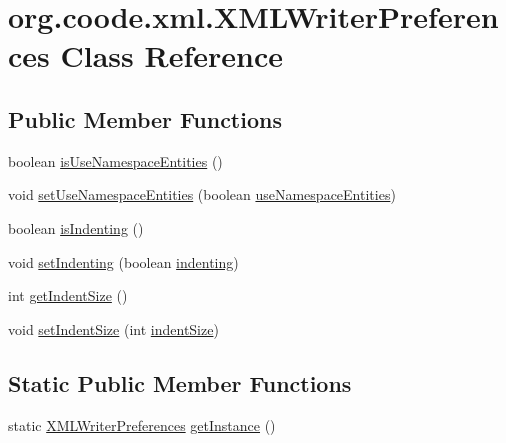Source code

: \hypertarget{classorg_1_1coode_1_1xml_1_1_x_m_l_writer_preferences}{\section{org.\-coode.\-xml.\-X\-M\-L\-Writer\-Preferences Class Reference}
\label{classorg_1_1coode_1_1xml_1_1_x_m_l_writer_preferences}
}
\subsection*{Public Member Functions}
\begin{DoxyCompactItemize}
\item 
boolean \hyperlink{classorg_1_1coode_1_1xml_1_1_x_m_l_writer_preferences_ac7b4fc17a24e281dd51bce2bc9d66c86}{is\-Use\-Namespace\-Entities} ()
\item 
void \hyperlink{classorg_1_1coode_1_1xml_1_1_x_m_l_writer_preferences_ac24db7806ae752f46be098d730e73eb9}{set\-Use\-Namespace\-Entities} (boolean \hyperlink{classorg_1_1coode_1_1xml_1_1_x_m_l_writer_preferences_a8a87140e3e56abb5f86297dc6582be8c}{use\-Namespace\-Entities})
\item 
boolean \hyperlink{classorg_1_1coode_1_1xml_1_1_x_m_l_writer_preferences_a93c9364837b8ed2bca7fdf94d30d7b79}{is\-Indenting} ()
\item 
void \hyperlink{classorg_1_1coode_1_1xml_1_1_x_m_l_writer_preferences_a6e900dc13de1124d4ce9f76b3221dbf4}{set\-Indenting} (boolean \hyperlink{classorg_1_1coode_1_1xml_1_1_x_m_l_writer_preferences_a3502f467f3fc85005ab3ab0c6e51c529}{indenting})
\item 
int \hyperlink{classorg_1_1coode_1_1xml_1_1_x_m_l_writer_preferences_a8775e3aab4a472761446e20ffceb1a7e}{get\-Indent\-Size} ()
\item 
void \hyperlink{classorg_1_1coode_1_1xml_1_1_x_m_l_writer_preferences_a38a476f54700852c1916c8fbca5102e9}{set\-Indent\-Size} (int \hyperlink{classorg_1_1coode_1_1xml_1_1_x_m_l_writer_preferences_ab2c39d4bf104b8095decfc3d812b2cee}{indent\-Size})
\end{DoxyCompactItemize}
\subsection*{Static Public Member Functions}
\begin{DoxyCompactItemize}
\item 
static \hyperlink{classorg_1_1coode_1_1xml_1_1_x_m_l_writer_preferences}{X\-M\-L\-Writer\-Preferences} \hyperlink{classorg_1_1coode_1_1xml_1_1_x_m_l_writer_preferences_a5311ac502d344d1b7ce10842de9c9947}{get\-Instance} ()
\end{DoxyCompactItemize}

########

## Problem to work on
Determine how many lines in the listing above hold the word "Namespace", and reply with that number only.

## Reply to the task
2